Bedell was not charged in this case with the possession of marijuana for any purpose. The evidence that he even possessed marijuana inside his home was offered for the purpose, and the sole purpose, of showing his connection with the marijuana that was still growing in, and had been harvested from his fields. My main reason for dissent in this case is stated by the majority as reason for their reversal. The majority opinion says:
"The evidence from which a jury might have drawn an inference that Bedell had prepared or compounded marijuana for" his own use came primarily from the sheriff and his deputy. They found: a pillowcase containing marijuana in the closet in the southwest bedroom of his home; a glass jar and a plastic box, both containing marijuana cigarette butts (The cigarettes had been smoked) under Bedell's bed; and a paper sack containing marijuana on a bedroom closet shelf."
The majority then say that the fact there were cigarette butts in some containers along with loose marijuana in others, certainly constituted evidence that would justify a belief that Bedell had "prepared" marijuana. As I view this case, the mere fact that the jury might so find, as the majority indicate, was a better reason for not giving appellant's instruction No. 10 than it was for giving it. The marijuana in this case had already been grown and harvested and the manufacturing process by production had been completed before it was placed in the pillowcase and paper bag and stored in the appellant's home. All that was left for the appellant to do was lie in bed and enjoy the fruits of his labor. The cigarette butts found in the jar and the plastic container under appellant's bed, to me, were simply evidence that he had been smoking in bed and had not emptied his ashtrays. Certainly it was no evidence he was manufacturing marijuana by preparation or compounding. It was only evidence that he had harvested some of his marijuana crop and had produced smoke from the marijuana he had grown and harvested.

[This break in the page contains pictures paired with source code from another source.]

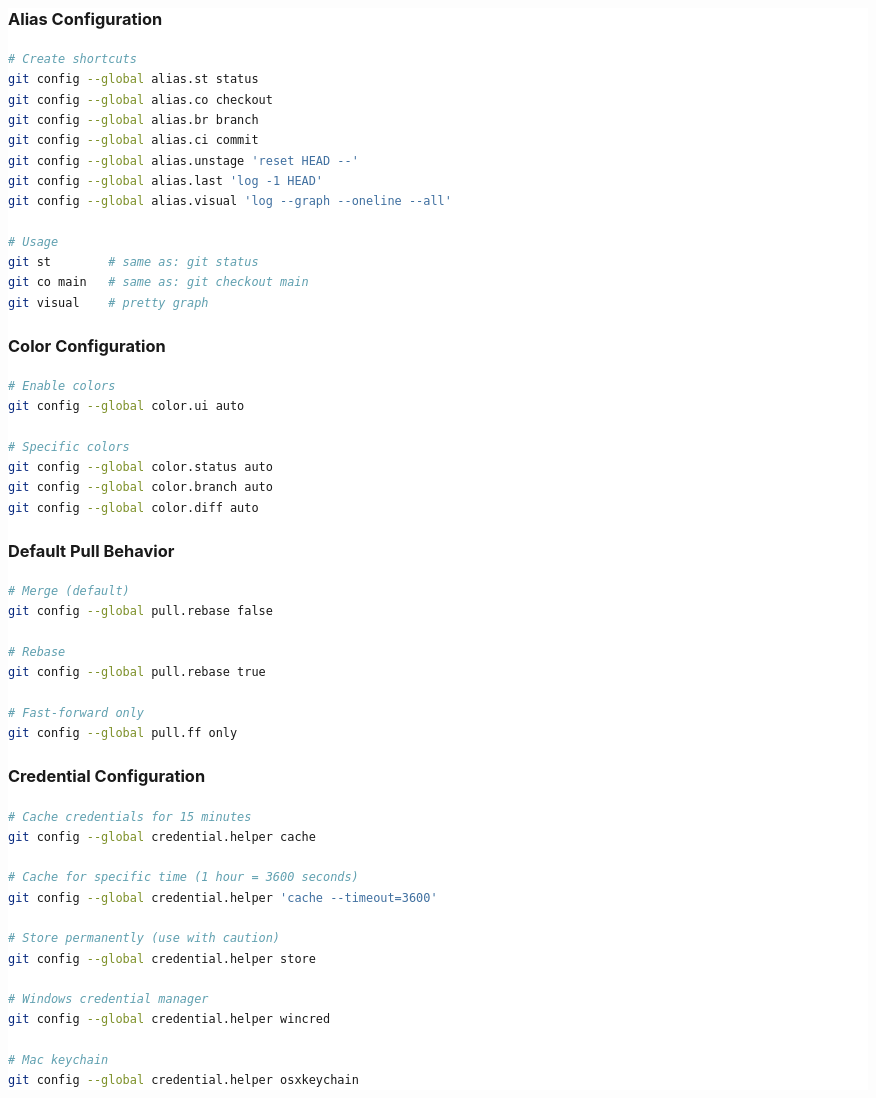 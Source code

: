 ### Alias Configuration

```bash
# Create shortcuts
git config --global alias.st status
git config --global alias.co checkout
git config --global alias.br branch
git config --global alias.ci commit
git config --global alias.unstage 'reset HEAD --'
git config --global alias.last 'log -1 HEAD'
git config --global alias.visual 'log --graph --oneline --all'

# Usage
git st        # same as: git status
git co main   # same as: git checkout main
git visual    # pretty graph
```

### Color Configuration

```bash
# Enable colors
git config --global color.ui auto

# Specific colors
git config --global color.status auto
git config --global color.branch auto
git config --global color.diff auto
```

### Default Pull Behavior

```bash
# Merge (default)
git config --global pull.rebase false

# Rebase
git config --global pull.rebase true

# Fast-forward only
git config --global pull.ff only
```

### Credential Configuration

```bash
# Cache credentials for 15 minutes
git config --global credential.helper cache

# Cache for specific time (1 hour = 3600 seconds)
git config --global credential.helper 'cache --timeout=3600'

# Store permanently (use with caution)
git config --global credential.helper store

# Windows credential manager
git config --global credential.helper wincred

# Mac keychain
git config --global credential.helper osxkeychain
```
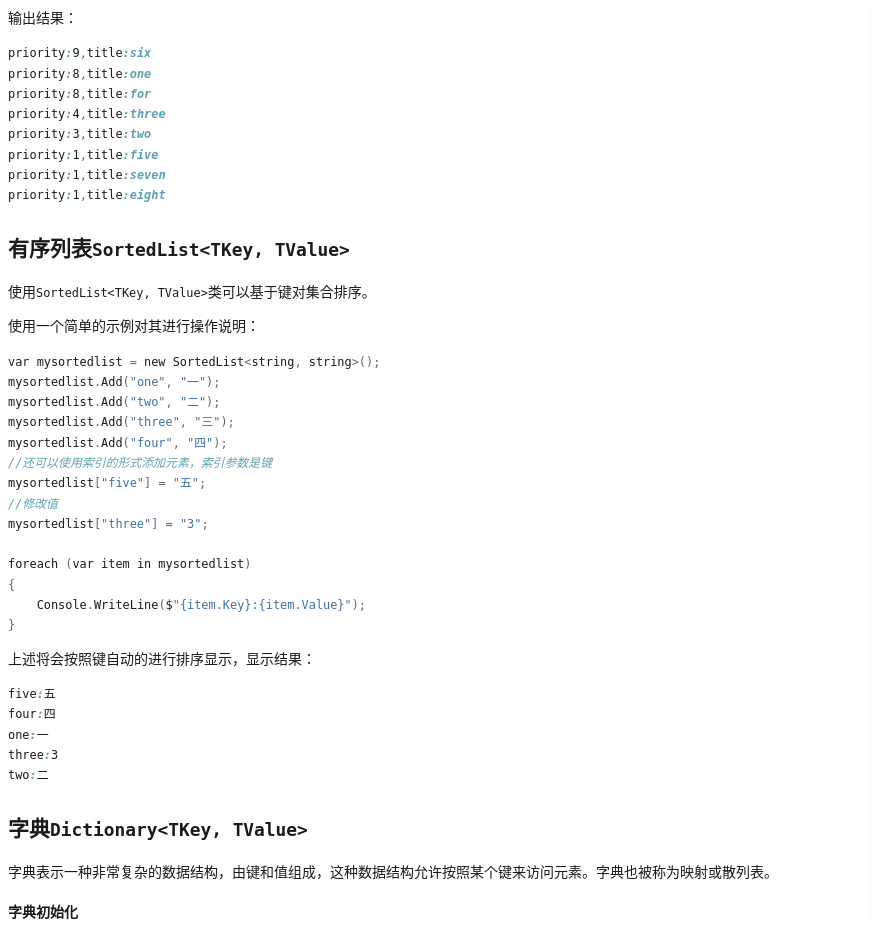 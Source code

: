 输出结果：



```css
priority:9,title:six
priority:8,title:one
priority:8,title:for
priority:4,title:three
priority:3,title:two
priority:1,title:five
priority:1,title:seven
priority:1,title:eight
```

## 有序列表`SortedList<TKey, TValue>`

使用`SortedList<TKey, TValue>`类可以基于键对集合排序。

使用一个简单的示例对其进行操作说明：



```c
var mysortedlist = new SortedList<string, string>();
mysortedlist.Add("one", "一");
mysortedlist.Add("two", "二");
mysortedlist.Add("three", "三");
mysortedlist.Add("four", "四");
//还可以使用索引的形式添加元素，索引参数是键
mysortedlist["five"] = "五";
//修改值
mysortedlist["three"] = "3";

foreach (var item in mysortedlist)
{
    Console.WriteLine($"{item.Key}:{item.Value}");
}
```

上述将会按照键自动的进行排序显示，显示结果：



```css
five:五
four:四
one:一
three:3
two:二
```

## 字典`Dictionary<TKey, TValue>`

字典表示一种非常复杂的数据结构，由键和值组成，这种数据结构允许按照某个键来访问元素。字典也被称为映射或散列表。

#### 字典初始化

Apparently the majority feel that unless the appellant smoked the entire marijuana plant, stalk, roots, leaves, seed and all, the jury could have reasonably found he prepared and compounded, and thereby manufactured, the leaves he did smoke. The harvesting of marijuana and stripping the leaves from the stalk could be considered preparation and compounding as easily as rolling a cigarette from the leaves or placing the leaves in a pillowcase or paper bag; consequently, under appellant's instruction No. 10, he could have argued that he only prepared and compounded his entire marijuana crop for his own use.
Now if Bedell had been charged and tried for manufacturing marijuana by the unusual, if not impossible, process of preparation or compounding a controlled substance then, perhaps, he would have been entitled to the defense that he only prepared and compounded it for his individual use and had not manufactured it within the meaning of 82-2601 (m), supra, but this was not the case. The trial court throughout the trial of this case admitted the marijuana found in the appellant's home to show the chain of title from the fields to the appellant's home and the evidence was limited to that purpose. The appellant did not testify and he offered no evidence as to his intended use of the marijuana found on his farm or in his home.
I would affirm the judgment.
HARRIS, C.J., and GEORGE ROSE SMITH, J., join this dissent.